Sporting News' Chris Bahr believes that Lee's hesitation might be a bad sign for the Yankees:
"The Yankees reportedly have a seven-year offer worth approximately $160 million on the table for Lee. That offer is believed to be more lucrative in terms of dollars and years than the Rangers' offer, which was made in person to Lee in his hometown of Little Rock, Ark., on Thursday."
Sports Illustrated's baseball insider Jon Heyman, who seems to be the go-to guy for information related to the bidding war, thinks the Yankees have the upper hand.
"New York Yankees have a big advantage over the Texas Rangers in terms of total guaranteed dollars offered and also have one more guaranteed year currently on the table," wrote Heyman on Saturday morning.

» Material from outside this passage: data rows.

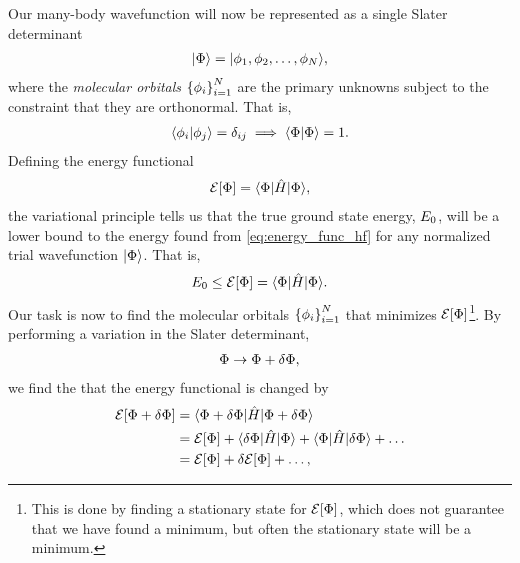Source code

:         Our many-body wavefunction will now be represented as a single Slater
        determinant
        \begin{align}
            | \Phi \rangle = | \phi_1, \phi_2, \dots, \phi_N \rangle,
        \end{align}
        where the \emph{molecular orbitals} $\left\{ \phi_i \right\}_{i = 1}^{N}$ are the
        primary unknowns subject to the constraint that they are orthonormal.
        That is,
        \begin{align}
            \langle \phi_i | \phi_j \rangle = \delta_{ij}
            \implies \langle \Phi | \Phi \rangle = 1.
        \end{align}
        Defining the energy functional
        \begin{align}
            \mathcal{E}[\Phi]
            = \langle \Phi |\hat{H}| \Phi \rangle,
            \label{eq:energy_func_hf}
        \end{align}
        the variational principle tells us that the true ground state energy,
        $E_0$, will be a lower bound to the energy found from
        \autoref{eq:energy_func_hf} for any normalized trial wavefunction
        $| \Phi \rangle$. That is,
        \begin{align}
            E_0
            \leq \mathcal{E}[\Phi] = \langle \Phi |\hat{H}| \Phi \rangle.
        \end{align}
        Our task is now to find the molecular orbitals $\left\{ \phi_i \right\}_{i =
        1}^{N}$ that minimizes $\mathcal{E}[\Phi]$\footnote{This is done by
        finding a stationary state for $\mathcal{E}[\Phi]$, which does not
        guarantee that we have found a minimum, but often the stationary state
        will be a minimum.}. By performing a variation in the Slater
        determinant,
        \begin{align}
            \Phi \to \Phi + \delta\Phi,
        \end{align}
        we find the that the energy functional is changed by
        \begin{align}
            \mathcal{E}[\Phi + \delta\Phi]
            &=
            \langle \Phi + \delta\Phi |\hat{H}| \Phi + \delta\Phi \rangle
            \\
            &= \mathcal{E}[\Phi]
            + \langle \delta\Phi |\hat{H}| \Phi \rangle + \langle \Phi |\hat{H}| \delta\Phi \rangle
            + \dots
            \\
            &= \mathcal{E}[\Phi] + \delta\mathcal{E}[\Phi]
            + \dots,
        \end{align}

"The dollar figure attached to the Yankees' seven-year bid isn't known, but since their original six-year bid was for about $138 million, it would be surprising if their seven-year offer was for anything less than $150 million; it quite possibly could approach the record seven-year, $161 million contract they bestowed on CC Sabathia."
An interesting tidbit is the misconception that Lee can make more money with the Rangers because of state-income taxes.
"Beyond the fact that Lee is an Arkansas resident," writes Heyman. "He'd only be responsible for New York taxes for 81 home dates each year. Over the course of a seven-year contract, the tax differential would be expected to be no more than $1 to $2 million."